* What this task involves: Whenever a line in the material below includes "haben", copy that line.

* Records to use:
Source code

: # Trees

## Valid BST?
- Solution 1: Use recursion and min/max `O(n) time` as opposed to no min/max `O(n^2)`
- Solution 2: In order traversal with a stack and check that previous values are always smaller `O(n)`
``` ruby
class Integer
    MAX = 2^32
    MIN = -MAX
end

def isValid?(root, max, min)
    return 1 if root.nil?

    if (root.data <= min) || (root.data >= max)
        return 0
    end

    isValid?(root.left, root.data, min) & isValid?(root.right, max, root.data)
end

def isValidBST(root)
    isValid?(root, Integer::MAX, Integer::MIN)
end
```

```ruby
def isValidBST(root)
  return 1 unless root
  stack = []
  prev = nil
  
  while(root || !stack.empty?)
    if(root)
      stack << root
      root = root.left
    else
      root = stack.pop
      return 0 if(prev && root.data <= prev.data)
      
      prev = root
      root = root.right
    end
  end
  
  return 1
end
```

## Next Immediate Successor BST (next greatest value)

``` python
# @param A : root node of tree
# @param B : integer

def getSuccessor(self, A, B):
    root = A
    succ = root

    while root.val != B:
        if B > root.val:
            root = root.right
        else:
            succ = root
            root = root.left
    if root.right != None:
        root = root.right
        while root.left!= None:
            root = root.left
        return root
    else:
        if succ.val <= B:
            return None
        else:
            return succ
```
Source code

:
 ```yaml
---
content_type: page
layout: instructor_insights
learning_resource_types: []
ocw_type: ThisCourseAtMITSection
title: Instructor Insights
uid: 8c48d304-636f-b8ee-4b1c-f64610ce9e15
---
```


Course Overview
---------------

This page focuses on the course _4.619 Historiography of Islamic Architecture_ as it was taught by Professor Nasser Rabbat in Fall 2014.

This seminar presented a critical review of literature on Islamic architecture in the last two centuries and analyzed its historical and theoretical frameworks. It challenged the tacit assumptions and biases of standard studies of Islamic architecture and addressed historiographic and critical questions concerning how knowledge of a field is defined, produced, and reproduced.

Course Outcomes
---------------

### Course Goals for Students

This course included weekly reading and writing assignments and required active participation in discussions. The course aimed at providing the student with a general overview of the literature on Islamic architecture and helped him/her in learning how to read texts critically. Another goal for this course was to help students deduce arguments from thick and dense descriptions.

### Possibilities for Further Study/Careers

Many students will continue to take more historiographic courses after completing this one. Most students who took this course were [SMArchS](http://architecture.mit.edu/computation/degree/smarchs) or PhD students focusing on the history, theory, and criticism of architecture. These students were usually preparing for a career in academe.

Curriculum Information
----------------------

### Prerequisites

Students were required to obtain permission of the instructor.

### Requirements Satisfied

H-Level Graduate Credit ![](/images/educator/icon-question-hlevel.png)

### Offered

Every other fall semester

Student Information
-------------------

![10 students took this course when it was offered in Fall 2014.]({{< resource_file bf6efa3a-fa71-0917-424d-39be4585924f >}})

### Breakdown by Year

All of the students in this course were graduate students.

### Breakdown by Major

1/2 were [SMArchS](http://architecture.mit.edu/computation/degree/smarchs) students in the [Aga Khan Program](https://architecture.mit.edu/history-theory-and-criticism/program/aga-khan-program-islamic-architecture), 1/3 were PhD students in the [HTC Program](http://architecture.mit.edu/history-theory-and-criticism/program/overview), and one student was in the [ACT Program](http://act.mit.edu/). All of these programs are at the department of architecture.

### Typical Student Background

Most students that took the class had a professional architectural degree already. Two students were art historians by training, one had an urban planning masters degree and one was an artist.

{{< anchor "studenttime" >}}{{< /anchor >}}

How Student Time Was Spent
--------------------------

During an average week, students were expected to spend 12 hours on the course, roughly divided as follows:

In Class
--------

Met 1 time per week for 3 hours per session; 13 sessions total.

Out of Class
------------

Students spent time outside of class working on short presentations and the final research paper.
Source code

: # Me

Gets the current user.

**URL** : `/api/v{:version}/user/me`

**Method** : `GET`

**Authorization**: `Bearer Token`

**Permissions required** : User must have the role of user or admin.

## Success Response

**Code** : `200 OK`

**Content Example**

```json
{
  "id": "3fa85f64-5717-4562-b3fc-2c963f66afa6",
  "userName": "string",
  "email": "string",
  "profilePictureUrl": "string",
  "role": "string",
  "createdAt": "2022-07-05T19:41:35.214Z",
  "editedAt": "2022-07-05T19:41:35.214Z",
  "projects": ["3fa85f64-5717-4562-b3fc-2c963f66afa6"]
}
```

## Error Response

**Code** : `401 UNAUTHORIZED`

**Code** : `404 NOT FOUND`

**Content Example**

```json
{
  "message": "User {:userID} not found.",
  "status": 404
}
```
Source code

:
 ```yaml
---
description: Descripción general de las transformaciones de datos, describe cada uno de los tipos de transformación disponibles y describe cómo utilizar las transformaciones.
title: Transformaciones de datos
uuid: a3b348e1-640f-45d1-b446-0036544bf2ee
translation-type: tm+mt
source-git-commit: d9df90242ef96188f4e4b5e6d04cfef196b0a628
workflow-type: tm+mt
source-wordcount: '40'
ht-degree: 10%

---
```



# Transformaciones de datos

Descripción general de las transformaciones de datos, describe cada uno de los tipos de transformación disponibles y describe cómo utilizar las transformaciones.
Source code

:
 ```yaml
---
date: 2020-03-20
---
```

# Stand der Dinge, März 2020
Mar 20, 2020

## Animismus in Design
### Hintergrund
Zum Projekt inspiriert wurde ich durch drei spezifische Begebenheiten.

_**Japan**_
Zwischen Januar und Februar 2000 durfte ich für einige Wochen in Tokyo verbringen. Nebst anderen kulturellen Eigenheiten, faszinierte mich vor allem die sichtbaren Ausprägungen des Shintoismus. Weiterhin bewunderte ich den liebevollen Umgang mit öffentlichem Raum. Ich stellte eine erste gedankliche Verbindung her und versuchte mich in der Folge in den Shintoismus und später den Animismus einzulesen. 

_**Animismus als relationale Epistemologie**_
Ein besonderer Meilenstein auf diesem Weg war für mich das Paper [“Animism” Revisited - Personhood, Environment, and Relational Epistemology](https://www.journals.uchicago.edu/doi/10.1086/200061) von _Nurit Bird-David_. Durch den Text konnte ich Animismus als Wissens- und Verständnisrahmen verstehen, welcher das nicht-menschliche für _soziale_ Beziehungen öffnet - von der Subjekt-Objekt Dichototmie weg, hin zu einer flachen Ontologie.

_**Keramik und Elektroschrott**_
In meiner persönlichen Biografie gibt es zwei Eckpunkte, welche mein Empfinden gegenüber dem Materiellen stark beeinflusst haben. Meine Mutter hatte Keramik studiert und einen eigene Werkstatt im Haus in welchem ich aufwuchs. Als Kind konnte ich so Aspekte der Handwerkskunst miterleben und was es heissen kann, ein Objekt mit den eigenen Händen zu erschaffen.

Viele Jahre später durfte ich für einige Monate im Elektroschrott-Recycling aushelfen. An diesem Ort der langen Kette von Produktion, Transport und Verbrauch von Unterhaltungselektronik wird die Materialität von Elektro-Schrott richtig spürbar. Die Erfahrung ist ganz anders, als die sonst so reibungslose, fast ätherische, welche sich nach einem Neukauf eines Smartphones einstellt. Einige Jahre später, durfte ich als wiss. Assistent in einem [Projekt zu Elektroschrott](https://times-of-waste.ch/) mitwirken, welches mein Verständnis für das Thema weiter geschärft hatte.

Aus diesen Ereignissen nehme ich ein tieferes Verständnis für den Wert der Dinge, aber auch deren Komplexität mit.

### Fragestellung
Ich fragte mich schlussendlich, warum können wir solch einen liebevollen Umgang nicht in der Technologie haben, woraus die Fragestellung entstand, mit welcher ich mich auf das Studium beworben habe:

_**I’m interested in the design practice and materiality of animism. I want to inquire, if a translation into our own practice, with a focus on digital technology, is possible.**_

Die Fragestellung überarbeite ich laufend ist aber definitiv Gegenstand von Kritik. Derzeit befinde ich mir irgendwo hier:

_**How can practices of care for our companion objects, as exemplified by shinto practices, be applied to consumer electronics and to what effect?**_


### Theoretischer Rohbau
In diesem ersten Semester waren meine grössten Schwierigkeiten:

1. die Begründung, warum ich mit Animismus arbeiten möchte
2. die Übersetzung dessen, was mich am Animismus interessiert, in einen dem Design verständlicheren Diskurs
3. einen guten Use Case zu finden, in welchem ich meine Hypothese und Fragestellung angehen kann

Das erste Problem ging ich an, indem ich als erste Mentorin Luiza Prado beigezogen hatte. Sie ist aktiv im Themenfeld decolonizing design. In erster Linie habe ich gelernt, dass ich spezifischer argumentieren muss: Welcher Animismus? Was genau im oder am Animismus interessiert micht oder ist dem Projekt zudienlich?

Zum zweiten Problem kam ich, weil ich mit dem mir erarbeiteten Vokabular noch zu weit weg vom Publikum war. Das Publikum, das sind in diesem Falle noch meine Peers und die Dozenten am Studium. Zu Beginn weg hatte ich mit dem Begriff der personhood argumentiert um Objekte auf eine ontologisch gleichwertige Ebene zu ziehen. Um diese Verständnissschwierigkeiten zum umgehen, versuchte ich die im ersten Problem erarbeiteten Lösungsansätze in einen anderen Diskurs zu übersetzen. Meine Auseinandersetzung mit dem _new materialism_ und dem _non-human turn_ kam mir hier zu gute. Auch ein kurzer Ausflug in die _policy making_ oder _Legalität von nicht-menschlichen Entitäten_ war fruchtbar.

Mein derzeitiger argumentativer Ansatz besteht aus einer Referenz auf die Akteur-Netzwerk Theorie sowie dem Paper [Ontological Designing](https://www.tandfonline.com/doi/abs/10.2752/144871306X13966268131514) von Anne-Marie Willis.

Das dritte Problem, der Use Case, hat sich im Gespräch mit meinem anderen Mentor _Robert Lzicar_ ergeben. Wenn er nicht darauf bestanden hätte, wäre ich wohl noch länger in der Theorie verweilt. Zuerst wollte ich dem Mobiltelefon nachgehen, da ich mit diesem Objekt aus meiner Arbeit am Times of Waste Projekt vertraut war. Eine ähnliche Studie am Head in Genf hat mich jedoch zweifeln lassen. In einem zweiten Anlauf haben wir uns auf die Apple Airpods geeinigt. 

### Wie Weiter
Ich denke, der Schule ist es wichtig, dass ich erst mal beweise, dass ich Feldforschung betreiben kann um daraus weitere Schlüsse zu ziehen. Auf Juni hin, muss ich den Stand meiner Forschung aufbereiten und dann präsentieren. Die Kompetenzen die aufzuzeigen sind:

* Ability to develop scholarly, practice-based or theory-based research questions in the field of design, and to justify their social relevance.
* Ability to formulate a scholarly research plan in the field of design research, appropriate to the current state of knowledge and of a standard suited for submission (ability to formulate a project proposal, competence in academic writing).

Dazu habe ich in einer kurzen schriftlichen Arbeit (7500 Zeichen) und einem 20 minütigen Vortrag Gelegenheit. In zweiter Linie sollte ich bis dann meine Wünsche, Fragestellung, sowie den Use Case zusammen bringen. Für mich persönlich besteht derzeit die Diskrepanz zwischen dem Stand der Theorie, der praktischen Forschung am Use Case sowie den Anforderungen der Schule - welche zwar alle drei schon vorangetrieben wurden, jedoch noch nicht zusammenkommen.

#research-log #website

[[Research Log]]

* Task result:
In meiner persönlichen Biografie gibt es zwei Eckpunkte, welche mein Empfinden gegenüber dem Materiellen stark beeinflusst haben. Meine Mutter hatte Keramik studiert und einen eigene Werkstatt im Haus in welchem ich aufwuchs. Als Kind konnte ich so Aspekte der Handwerkskunst miterleben und was es heissen kann, ein Objekt mit den eigenen Händen zu erschaffen.
Ich fragte mich schlussendlich, warum können wir solch einen liebevollen Umgang nicht in der Technologie haben, woraus die Fragestellung entstand, mit welcher ich mich auf das Studium beworben habe:
Das dritte Problem, der Use Case, hat sich im Gespräch mit meinem anderen Mentor _Robert Lzicar_ ergeben. Wenn er nicht darauf bestanden hätte, wäre ich wohl noch länger in der Theorie verweilt. Zuerst wollte ich dem Mobiltelefon nachgehen, da ich mit diesem Objekt aus meiner Arbeit am Times of Waste Projekt vertraut war. Eine ähnliche Studie am Head in Genf hat mich jedoch zweifeln lassen. In einem zweiten Anlauf haben wir uns auf die Apple Airpods geeinigt. 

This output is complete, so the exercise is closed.